All of us—I'm sure I speak now for not just myself, but for the Southerners and the Northerners, the Democrats and the Republicans—we all know that something must be done about this situation and done as quickly and as simply and as cleanly as possible. I think we really came up with two solutions. One of them appears as a recommendation approved by five members of our Commission, and the other is a suggestion—I don't know what official term you would put on it since it was only approved by the three Northern members of the Commission. The recommendation had to do, as you all know, with federal registrars. Our reasoning was very simple on that point. We simply said that if it was a well known fact, as I think we had established it, that there were people well qualified to vote—much better indeed qualified than many people now voting in these same localities—there should he some mechanism known to man whereby this vote could be obtained. And if, as we had demonstrated, it was impossible for these people to vote now—literally impossible under present circumstances, with all the ingenuity humankind will employ to keep a person from something they don't want them to do—then it is the duty of the federal government under the Fifteenth Amendment of the Constitution to see that some means were taken to allow these people to vote. And we felt that this means should not involve great expense. It should not involve human indignity or the fear of reprisal or economic sanctions against these people who want to vote. Somehow these people almost should be embraced by the federal Government and allowed a little extra privilege, if you will, because of the indignity they have had to endure already in trying to exercise their primary right as citizens. That is how we came up with the idea of federal registrars.

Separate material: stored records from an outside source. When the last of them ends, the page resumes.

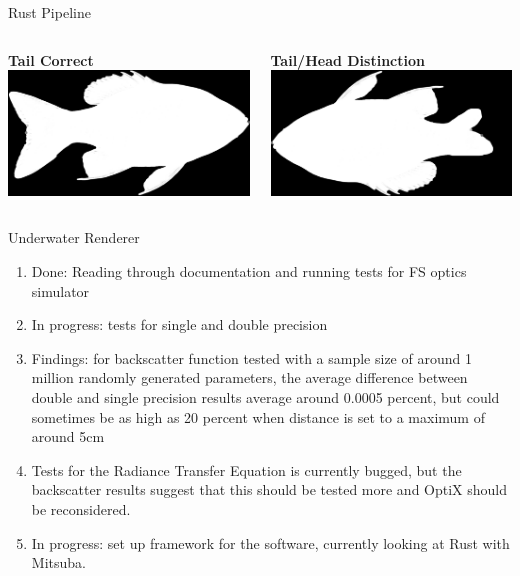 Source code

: \begin{frame}{Rust Pipeline}
    \begin{columns}[c]
          \centering
          \textbf{Tail Correct}\\[1ex]
          \includegraphics[height=0.48\textheight,keepaspectratio]{./images/picture1.png}
    
          \centering
          \textbf{Tail/Head Distinction}\\[1ex]
          \includegraphics[height=0.48\textheight,keepaspectratio]{./images/picture2.png}
    \end{columns}
\end{frame}

\begin{frame}{Underwater Renderer}
    \begin{enumerate}
	    \item Done: Reading through documentation and running tests for FS optics simulator
	    \item In progress: tests for single and double precision
     	    \item Findings: for backscatter function tested with a sample size of around 1 million randomly generated parameters, the average difference between double and single precision results average around 0.0005 percent, but could sometimes be as high as 20 percent when distance is set to a maximum of around 5cm
	    \item Tests for the Radiance Transfer Equation is currently bugged, but the backscatter results suggest that this should be tested more and OptiX should be reconsidered.
	    \item In progress: set up framework for the software, currently looking at Rust with Mitsuba.
    \end{enumerate}
\end{frame}

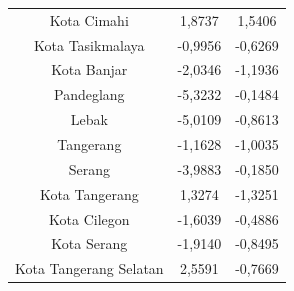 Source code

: \begin{longtable}{|c|c|c|}
Kota Cimahi & 1,8737 & 1,5406 \\
Kota Tasikmalaya & -0,9956 & -0,6269 \\
Kota Banjar & -2,0346 & -1,1936 \\
Pandeglang & -5,3232 & -0,1484 \\
Lebak & -5,0109 & -0,8613 \\
Tangerang & -1,1628 & -1,0035 \\
Serang & -3,9883 & -0,1850 \\
Kota Tangerang & 1,3274 & -1,3251 \\
Kota Cilegon & -1,6039 & -0,4886 \\
Kota Serang & -1,9140 & -0,8495 \\
Kota Tangerang Selatan & 2,5591 & -0,7669 \\
\hline
\end{longtable} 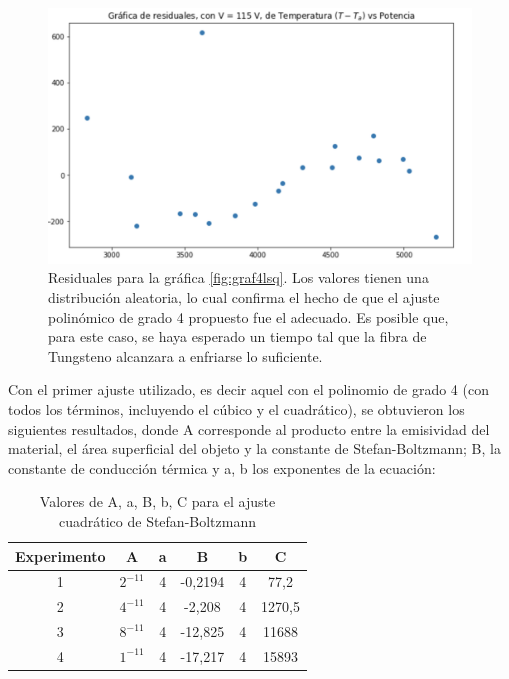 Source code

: \documentclass[%
 reprint,
 amsmath,amssymb,
 aps,
]{revtex4-1}
\begin{document}
\begin{figure}[H]
    \centering
    \includegraphics[scale= 0.3]{graf4res.png}
    \caption{Residuales para la gráfica \ref{fig:graf4lsq}. Los valores tienen una distribución aleatoria, lo cual confirma el hecho de que el ajuste polinómico de grado 4 propuesto fue el adecuado. Es posible que, para este caso, se haya esperado un tiempo tal que la fibra de Tungsteno alcanzara a enfriarse lo suficiente.} 
    \label{fig:Figura 2}
\end{figure}

Con el primer ajuste utilizado, es decir aquel con el polinomio de grado 4 (con todos los términos, incluyendo el cúbico y el cuadrático), se obtuvieron los siguientes resultados, donde A corresponde al producto entre la emisividad del material, el área superficial del objeto y la constante de Stefan-Boltzmann; B, la constante de conducción térmica y a, b los exponentes de la ecuación:

\begin{table}[H]
  \centering
  \caption{Valores de A, a, B, b, C para el ajuste cuadrático de Stefan-Boltzmann}
    \begin{tabular}{|c|c|c|c|c|c|}
    \hline
    Experimento & A     & a     & B     & b & C \\
    \hline
    1     & $2^{-11}$ & 4     & -0,2194 & 4 & 77,2 \\
    \hline
    2     & $4^{-11}$ & 4     & -2,208 & 4 & 1270,5 \\
    \hline
    3     & $8^{-11}$ & 4     & -12,825 & 4 & 11688 \\
    \hline
    4     & $1^{-11}$ & 4     & -17,217 & 4 & 15893\\
    \hline
    \end{tabular}%
  \label{tab:addlabel}%
\end{table}%
\end{document}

It was not our thought that this would be an end-all, that this would clean up the situation for all times, but at least we thought that this was an imaginative, creative approach to see that what could not be done at the state level, would at last be assured at the federal level. We thought that this was in keeping with the Constitution of the United. States. I think we demonstrated in own common act of making this recommendation that this is not a partisan problem in any sense of the word. This is not a Democratic or a Republican issue. It is an issue of the United States Constitution, an issue to which every American should be committed, an issue on which the finest intelligence of our land should be prepared to study and act.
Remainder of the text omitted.